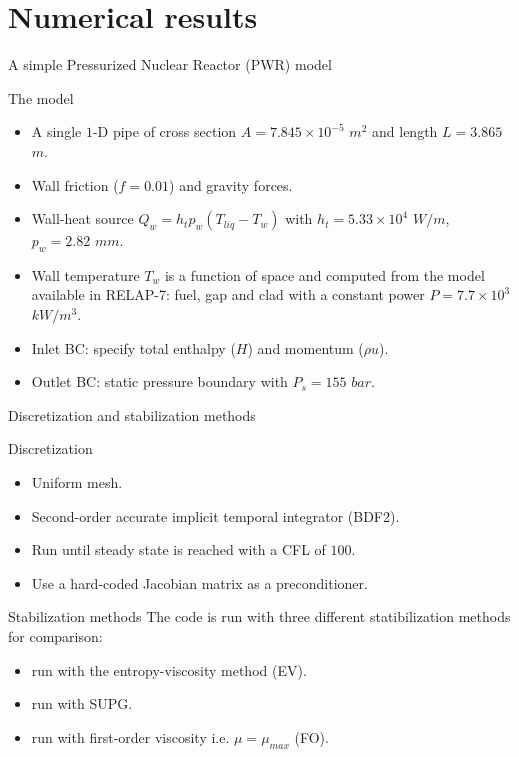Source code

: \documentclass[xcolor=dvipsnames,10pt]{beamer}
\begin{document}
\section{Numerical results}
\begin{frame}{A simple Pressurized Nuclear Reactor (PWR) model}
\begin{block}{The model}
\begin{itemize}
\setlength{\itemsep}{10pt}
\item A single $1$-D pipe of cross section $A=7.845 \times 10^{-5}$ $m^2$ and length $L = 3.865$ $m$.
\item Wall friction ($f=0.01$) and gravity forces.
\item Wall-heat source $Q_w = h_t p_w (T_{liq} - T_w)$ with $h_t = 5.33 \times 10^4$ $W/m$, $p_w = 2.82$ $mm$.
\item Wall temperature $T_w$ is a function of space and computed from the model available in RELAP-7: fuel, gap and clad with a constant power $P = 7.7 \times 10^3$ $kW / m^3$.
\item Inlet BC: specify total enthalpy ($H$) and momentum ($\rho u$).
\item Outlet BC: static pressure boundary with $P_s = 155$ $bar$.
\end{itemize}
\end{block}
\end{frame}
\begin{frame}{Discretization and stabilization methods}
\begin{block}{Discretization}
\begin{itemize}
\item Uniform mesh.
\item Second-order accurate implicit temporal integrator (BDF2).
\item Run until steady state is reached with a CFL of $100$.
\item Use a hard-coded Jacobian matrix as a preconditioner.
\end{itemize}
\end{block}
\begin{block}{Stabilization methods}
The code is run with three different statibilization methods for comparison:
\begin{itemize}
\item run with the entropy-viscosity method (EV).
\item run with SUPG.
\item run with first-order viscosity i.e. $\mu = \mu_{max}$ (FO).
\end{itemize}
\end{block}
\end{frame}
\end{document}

---

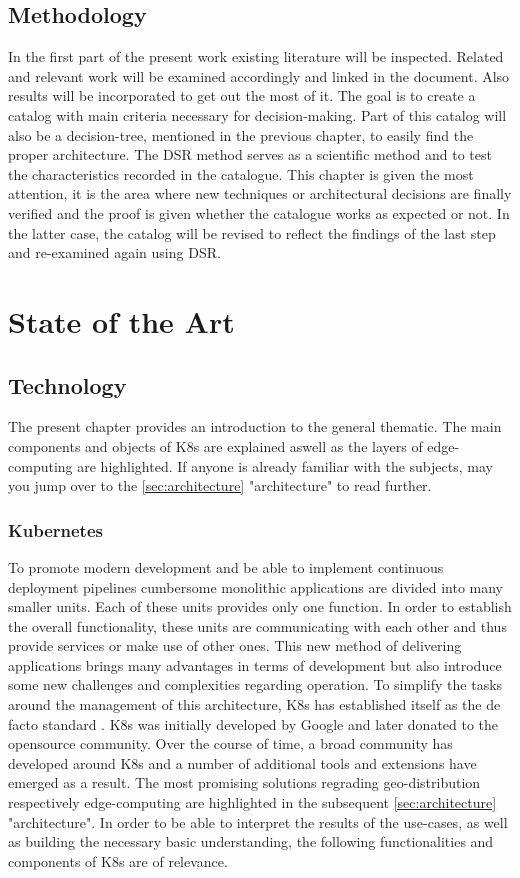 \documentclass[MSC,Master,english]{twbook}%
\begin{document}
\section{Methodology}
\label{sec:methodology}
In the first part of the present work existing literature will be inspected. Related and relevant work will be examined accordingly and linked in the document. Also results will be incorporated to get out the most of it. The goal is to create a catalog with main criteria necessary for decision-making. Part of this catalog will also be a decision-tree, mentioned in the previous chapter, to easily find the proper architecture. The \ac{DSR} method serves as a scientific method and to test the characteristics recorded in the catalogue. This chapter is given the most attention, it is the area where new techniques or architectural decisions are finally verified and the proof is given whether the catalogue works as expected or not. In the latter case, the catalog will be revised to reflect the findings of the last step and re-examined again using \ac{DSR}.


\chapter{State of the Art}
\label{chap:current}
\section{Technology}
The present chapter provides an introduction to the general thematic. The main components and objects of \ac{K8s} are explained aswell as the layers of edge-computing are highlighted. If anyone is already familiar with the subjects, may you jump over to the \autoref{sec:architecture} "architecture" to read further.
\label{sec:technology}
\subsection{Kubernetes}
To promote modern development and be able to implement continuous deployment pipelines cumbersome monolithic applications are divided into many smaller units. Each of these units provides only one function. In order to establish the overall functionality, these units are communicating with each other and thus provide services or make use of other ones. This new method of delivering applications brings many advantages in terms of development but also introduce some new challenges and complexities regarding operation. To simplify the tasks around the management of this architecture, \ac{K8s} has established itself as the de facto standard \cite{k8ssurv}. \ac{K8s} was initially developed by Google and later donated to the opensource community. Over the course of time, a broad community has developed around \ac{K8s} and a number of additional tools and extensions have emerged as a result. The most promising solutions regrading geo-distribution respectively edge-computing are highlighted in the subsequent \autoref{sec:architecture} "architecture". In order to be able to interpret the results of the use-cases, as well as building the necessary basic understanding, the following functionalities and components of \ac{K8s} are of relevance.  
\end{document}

==

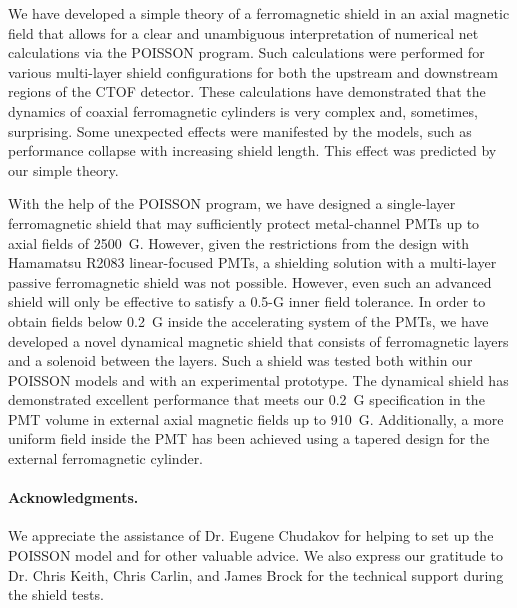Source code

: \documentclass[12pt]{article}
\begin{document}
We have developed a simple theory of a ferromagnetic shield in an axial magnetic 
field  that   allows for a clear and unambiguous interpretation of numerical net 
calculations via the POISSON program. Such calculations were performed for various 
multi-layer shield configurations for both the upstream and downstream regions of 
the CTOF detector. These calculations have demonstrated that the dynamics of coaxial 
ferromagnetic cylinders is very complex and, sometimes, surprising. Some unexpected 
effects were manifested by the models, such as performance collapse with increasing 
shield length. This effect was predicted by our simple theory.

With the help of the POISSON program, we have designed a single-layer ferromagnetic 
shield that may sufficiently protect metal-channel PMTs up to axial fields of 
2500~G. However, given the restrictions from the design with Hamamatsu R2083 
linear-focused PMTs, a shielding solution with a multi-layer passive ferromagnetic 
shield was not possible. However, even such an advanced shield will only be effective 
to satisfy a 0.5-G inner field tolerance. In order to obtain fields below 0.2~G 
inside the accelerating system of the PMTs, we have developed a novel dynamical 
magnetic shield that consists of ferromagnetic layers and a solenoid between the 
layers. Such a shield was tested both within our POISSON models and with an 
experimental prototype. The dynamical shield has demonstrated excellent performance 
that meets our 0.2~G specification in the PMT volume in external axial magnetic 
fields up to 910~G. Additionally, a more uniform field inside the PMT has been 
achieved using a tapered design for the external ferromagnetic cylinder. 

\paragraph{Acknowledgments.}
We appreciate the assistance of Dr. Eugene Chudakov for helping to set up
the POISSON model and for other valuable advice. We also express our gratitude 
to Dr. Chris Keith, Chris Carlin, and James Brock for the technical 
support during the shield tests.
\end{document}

Task details: Could you repeat exactly the lines above from the line with "We have developed a simple" up to and including the line with "effects were manifested", and only those?

Task answer:
We have developed a simple theory of a ferromagnetic shield in an axial magnetic 
field  that   allows for a clear and unambiguous interpretation of numerical net 
calculations via the POISSON program. Such calculations were performed for various 
multi-layer shield configurations for both the upstream and downstream regions of 
the CTOF detector. These calculations have demonstrated that the dynamics of coaxial 
ferromagnetic cylinders is very complex and, sometimes, surprising. Some unexpected 
effects were manifested by the models, such as performance collapse with increasing 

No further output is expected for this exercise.